La cabeza empezó a dolerme terriblemente. Arrastré el brazo hasta la frente y dejé escapar un gruñido.
– Ya vuelve en sí -dijo la voz.
El que había estado cavando salió de la fosa y me jaló por los pies. Era el grande. El que me había golpeado. Shlomo. El judío alemán.
– Por el amor de Dios -dijo la voz-, no vuelvas a pegarle.
Aún débil, eché un vistazo alrededor.

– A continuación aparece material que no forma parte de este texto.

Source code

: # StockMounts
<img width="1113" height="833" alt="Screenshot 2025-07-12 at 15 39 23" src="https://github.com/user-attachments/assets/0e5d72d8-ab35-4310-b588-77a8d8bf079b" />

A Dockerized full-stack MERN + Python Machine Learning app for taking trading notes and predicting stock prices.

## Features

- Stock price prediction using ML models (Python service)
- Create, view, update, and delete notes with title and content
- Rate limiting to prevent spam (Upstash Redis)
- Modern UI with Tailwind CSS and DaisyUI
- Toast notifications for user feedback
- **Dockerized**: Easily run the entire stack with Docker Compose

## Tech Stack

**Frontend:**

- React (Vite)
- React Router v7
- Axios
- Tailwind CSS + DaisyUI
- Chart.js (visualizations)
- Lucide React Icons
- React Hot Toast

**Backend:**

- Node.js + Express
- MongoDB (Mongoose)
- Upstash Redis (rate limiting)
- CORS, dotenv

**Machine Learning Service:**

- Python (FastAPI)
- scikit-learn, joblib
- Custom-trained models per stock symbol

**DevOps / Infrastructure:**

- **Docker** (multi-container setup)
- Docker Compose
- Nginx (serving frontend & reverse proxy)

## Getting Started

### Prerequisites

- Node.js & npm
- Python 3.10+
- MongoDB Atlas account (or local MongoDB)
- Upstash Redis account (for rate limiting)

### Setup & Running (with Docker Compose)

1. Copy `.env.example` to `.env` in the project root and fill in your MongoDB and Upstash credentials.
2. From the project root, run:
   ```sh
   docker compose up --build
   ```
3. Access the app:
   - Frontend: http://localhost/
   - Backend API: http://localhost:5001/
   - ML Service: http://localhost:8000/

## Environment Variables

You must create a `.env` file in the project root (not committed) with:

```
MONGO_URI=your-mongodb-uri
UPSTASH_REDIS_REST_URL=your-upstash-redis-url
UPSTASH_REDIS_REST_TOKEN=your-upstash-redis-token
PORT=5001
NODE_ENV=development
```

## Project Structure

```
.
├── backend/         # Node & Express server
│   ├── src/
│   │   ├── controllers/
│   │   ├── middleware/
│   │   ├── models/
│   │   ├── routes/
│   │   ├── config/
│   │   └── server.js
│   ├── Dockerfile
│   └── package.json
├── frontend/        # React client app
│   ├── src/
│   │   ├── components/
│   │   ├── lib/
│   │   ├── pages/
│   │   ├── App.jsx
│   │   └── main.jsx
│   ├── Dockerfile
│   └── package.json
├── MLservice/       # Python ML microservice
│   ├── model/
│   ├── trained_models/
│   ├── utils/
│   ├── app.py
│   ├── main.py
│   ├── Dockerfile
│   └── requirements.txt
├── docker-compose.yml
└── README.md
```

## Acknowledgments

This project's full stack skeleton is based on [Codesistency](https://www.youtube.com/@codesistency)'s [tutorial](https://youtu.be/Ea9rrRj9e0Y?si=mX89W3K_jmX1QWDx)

No había ni rastro del laboratorio de Gruen. Me hallaba en el límite de una arboleda en la ladera que quedaba encima de Mönch. Lo supe por el escudo de armas pintado en la pared de la casa. Me llevé la mano a la cabeza. Tenía un bulto del tamaño de una pelota de golf. Una que se hubiera pasado un centenar de metros del hoyo. Obra de Shlomo.
– Levantad al prisionero.
Era la voz de mi interrogador. Aquel frío no le hacía ningún bien a su nariz. Parecía el personaje de una canción que por entonces ponían en la radio a todas horas: Rudolph, the red nose reindeer.
Shlomo y Aaron -el más joven- me agarraron cada uno por un brazo y me pusieron en pie. Sus dedos parecían tenazas. Estaba disfrutando. Intenté hablar.

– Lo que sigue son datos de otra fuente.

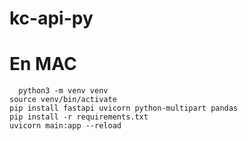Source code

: # kc-api-py

#   En MAC

```
  python3 -m venv venv
source venv/bin/activate  
pip install fastapi uvicorn python-multipart pandas
pip install -r requirements.txt
uvicorn main:app --reload
```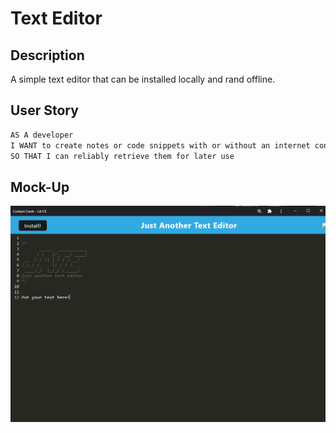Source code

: # Text Editor

## Description

A simple text editor that can be installed locally and rand offline.

## User Story

```md
AS A developer
I WANT to create notes or code snippets with or without an internet connection
SO THAT I can reliably retrieve them for later use
```

## Mock-Up
![Mock up of the image deployed](./client/images/jate.PNG)

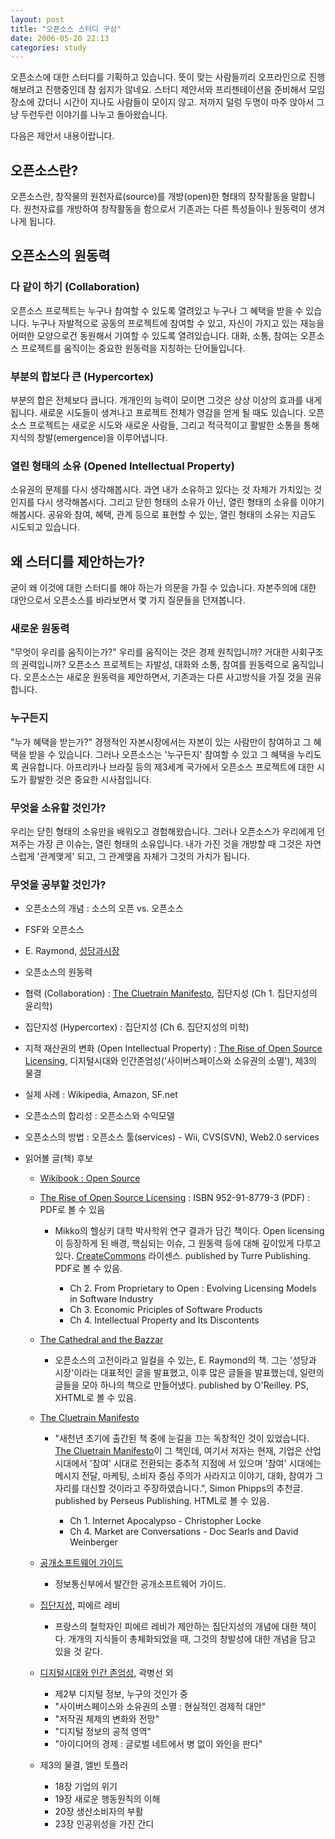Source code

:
 ```yaml
---
layout: post
title: "오픈소스 스터디 구상"
date: 2006-05-20 22:13
categories: study
---
```


오픈소스에 대한 스터디를 기획하고 있습니다. 뜻이 맞는 사람들끼리 오프라인으로 진행해보려고 진행중인데 참 쉽지가 않네요. 스터디 제안서와 프리젠테이션을 준비해서 모임장소에 갔더니 시간이 지나도 사람들이 모이지 않고. 저까지 덜렁 두명이 마주 앉아서 그냥 두런두런 이야기를 나누고 돌아왔습니다.

다음은 제안서 내용이랍니다.

## 오픈소스란?

오픈소스란, 창작물의 원천자료(source)를 개방(open)한 형태의 창작활동을 말합니다. 원천자료를 개방하여 창작활동을 함으로서 기존과는 다른 특성들이나 원동력이 생겨나게 됩니다.

## 오픈소스의 원동력

### 다 같이 하기 (Collaboration)

오픈소스 프로젝트는 누구나 참여할 수 있도록 열려있고 누구나 그 혜택을 받을 수 있습니다. 누구나 자발적으로 공동의 프로젝트에 참여할 수 있고, 자신이 가지고 있는 재능을 어떠한 모양으로건 동원해서 기여할 수 있도록 열려있습니다. 대화, 소통, 참여는 오픈소스 프로젝트를 움직이는 중요한 원동력을 지칭하는 단어들입니다.

### 부분의 합보다 큰 (Hypercortex)

부분의 합은 전체보다 큽니다. 개개인의 능력이 모이면 그것은 상상 이상의 효과를 내게 됩니다. 새로운 시도들이 생겨나고 프로젝트 전체가 영감을 얻게 될 때도 있습니다. 오픈소스 프로젝트는 새로운 시도와 새로운 사람들, 그리고 적극적이고 활발한 소통을 통해 지식의 창발(emergence)을 이루어냅니다.

### 열린 형태의 소유 (Opened Intellectual Property)

소유권의 문제를 다시 생각해봅시다. 과연 내가 소유하고 있다는 것 자체가 가치있는 것인지를 다시 생각해봅시다. 그리고 닫힌 형태의 소유가 아닌, 열린 형태의 소유를 이야기해봅시다. 공유와 참여, 혜택, 관계 등으로 표현할 수 있는, 열린 형태의 소유는 지금도 시도되고 있습니다.

## 왜 스터디를 제안하는가?


굳이 왜 이것에 대한 스터디를 해야 하는가 의문을 가질 수 있습니다. 자본주의에 대한 대안으로서 오픈소스를 바라보면서 몇 가지 질문들을 던져봅니다.

### 새로운 원동력

"무엇이 우리를 움직이는가?" 우리를 움직이는 것은 경제 원칙입니까? 거대한 사회구조의 권력입니까? 오픈소스 프로젝트는 자발성, 대화와 소통, 참여를 원동력으로 움직입니다. 오픈소스는 새로운 원동력을 제안하면서, 기존과는 다른 사고방식을 가질 것을 권유합니다.

### 누구든지

"누가 혜택을 받는가?" 경쟁적인 자본시장에서는 자본이 있는 사람만이 참여하고 그 혜택을 받을 수 있습니다. 그러나 오픈소스는 '누구든지' 참여할 수 있고 그 혜택을 누리도록 권유합니다. 아프리카나 브라질 등의 제3세계 국가에서 오픈소스 프로젝트에 대한 시도가 활발한 것은 중요한 시사점입니다.

### 무엇을 소유할 것인가?

우리는 닫힌 형태의 소유만을 배워오고 경험해왔습니다. 그러나 오픈소스가 우리에게 던져주는 가장 큰 이슈는, 열린 형태의 소유입니다. 내가 가진 것을 개방할 때 그것은 자연스럽게 '관계맺게' 되고, 그 관계맺음 자체가 그것의 가치가 됩니다.



### 무엇을 공부할 것인가?

* 오픈소스의 개념 : 소스의 오픈 vs. 오픈소스
* FSF와 오픈소스
* E. Raymond, [성당과시장](http://toracle.jot.com/WikiHome/%EC%84%B1%EB%8B%B9%EA%B3%BC%EC%8B%9C%EC%9E%A5)
* 오픈소스의 원동력
* 협력 (Collaboration) : [The Cluetrain Manifesto](http://www.cluetrain.com/book/index.html), 집단지성 (Ch 1. 집단지성의 윤리학)
* 집단지성 (Hypercortex) : 집단지성 (Ch 6. 집단지성의 미학)
* 지적 재산권의 변화 (Open Intellectual Property) : [The Rise of Open Source Licensing](http://pub.turre.com/openbook_valimaki.pdf), 디지털시대와 인간존엄성('사이버스페이스와 소유권의 소멸'), 제3의 물결
* 실제 사례 : Wikipedia, Amazon, SF.net
* 오픈소스의 합리성 : 오픈소스와 수익모델
* 오픈소스의 방법 : 오픈소스 툴(services) - Wii, CVS(SVN), Web2.0 services
* 읽어볼 글(책) 후보

  * [Wikibook : Open Source](http://en.wikibooks.org/wiki/Open_Source)
  * [The Rise of Open Source Licensing](http://pub.turre.com/openbook_valimaki.pdf) : ISBN 952-91-8779-3 (PDF) : PDF로 볼 수 있음

    * Mikko의 헬싱키 대학 박사학위 연구 결과가 담긴 책이다. Open licensing이 등장하게 된 배경, 핵심되는 이슈, 그 원동력 등에 대해 깊이있게 다루고 있다. [CreateCommons](http://toracle.jot.com/OpenSource#) 라이센스. published by Turre Publishing. PDF로 볼 수 있음.

      * Ch 2. From Proprietary to Open : Evolving Licensing Models in Software Industry
      * Ch 3. Economic Priciples of Software Products
      * Ch 4. Intellectual Property and Its Discontents
  * [The Cathedral and the Bazzar](http://catb.org/~esr/writings/cathedral-bazaar/)

    * 오픈소스의 고전이라고 일컬을 수 있는, E. Raymond의 책. 그는 '성당과 시장'이라는 대표적인 글을 발표했고, 이후 많은 글들을 발표했는데, 일련의 글들을 모아 하나의 책으로 만들어냈다. published by O'Reilley. PS, XHTML로 볼 수 있음.
  * [The Cluetrain Manifesto](http://www.cluetrain.com/book/index.html)

    * "새천년 초기에 출간된 책 중에 눈길을 끄는 독창적인 것이 있었습니다. [The Cluetrain Manifesto](http://www.cluetrain.com/)이 그 책인데, 여기서 저자는 현재, 기업은 산업 시대에서 '참여' 시대로 전환되는 중추적 지점에 서 있으며 '참여' 시대에는 메시지 전달, 마케팅, 소비자 중심 주의가 사라지고 이야기, 대화, 참여가 그 자리를 대신할 것이라고 주장하였습니다.", Simon Phipps의 추천글. published by Perseus Publishing. HTML로 볼 수 있음.

      * Ch 1. Internet Apocalypso - Christopher Locke
      * Ch 4. Market are Conversations - Doc Searls and David Weinberger
  * [공개소프트웨어 가이드](http://www.mic.go.kr/secureDN.tdf?seq=895&idx=1&board_id=P_03_01_05)

    * 정보통신부에서 발간한 공개소프트웨어 가이드.
  * [집단지성](http://www.aladdin.co.kr/shop/wproduct.aspx?isbn=8932013012), 피에르 레비

    * 프랑스의 철학자인 피에르 레비가 제안하는 집단지성의 개념에 대한 책이다. 개개의 지식들이 총체화되었을 때, 그것의 창발성에 대한 개념을 담고 있을 것 같다.
  * [디지털시대와 인간 존엄성](http://www.aladdin.co.kr/shop/wproduct.aspx?ISBN=8930038824), 곽병선 외

    * 제2부 디지털 정보, 누구의 것인가 중 
    * "사이버스페이스와 소유권의 소멸 : 현실적인 경제적 대안"
    * "저작권 체제의 변화와 전망"
    * "디지털 정보의 공적 영역"
    * "아이디어의 경제 : 글로벌 네트에서 병 없이 와인을 판다"
  * 제3의 물결, 엘빈 토플러

    * 18장 기업의 위기
    * 19장 새로운 행동원칙의 이해
    * 20장 생산소비자의 부활
    * 23장 인공위성을 가진 간디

– Silencio -bramó Shlomo-. Hablarás cuando te toque, nazi hijo de puta.
– Que el prisionero se desnude -dijo el interrogador.
No me moví. Por lo menos no mucho, pues no podía dejar de balancearme a causa del golpe en la cabeza.
– Desnudadlo -ordenó.
Shlomo y Aaron procedieron de malas maneras, como si estuvieran buscándome la cartera, y arrojaron mi ropa a la fosa delante de mí. Estaba temblando y me abracé como si me envolviera en un manto de piel, aunque el efecto no era comparable. El sol se había ocultado tras las montañas y empezaba a levantarse viento.
Una vez desnudo, el interrogador volvió a hablar.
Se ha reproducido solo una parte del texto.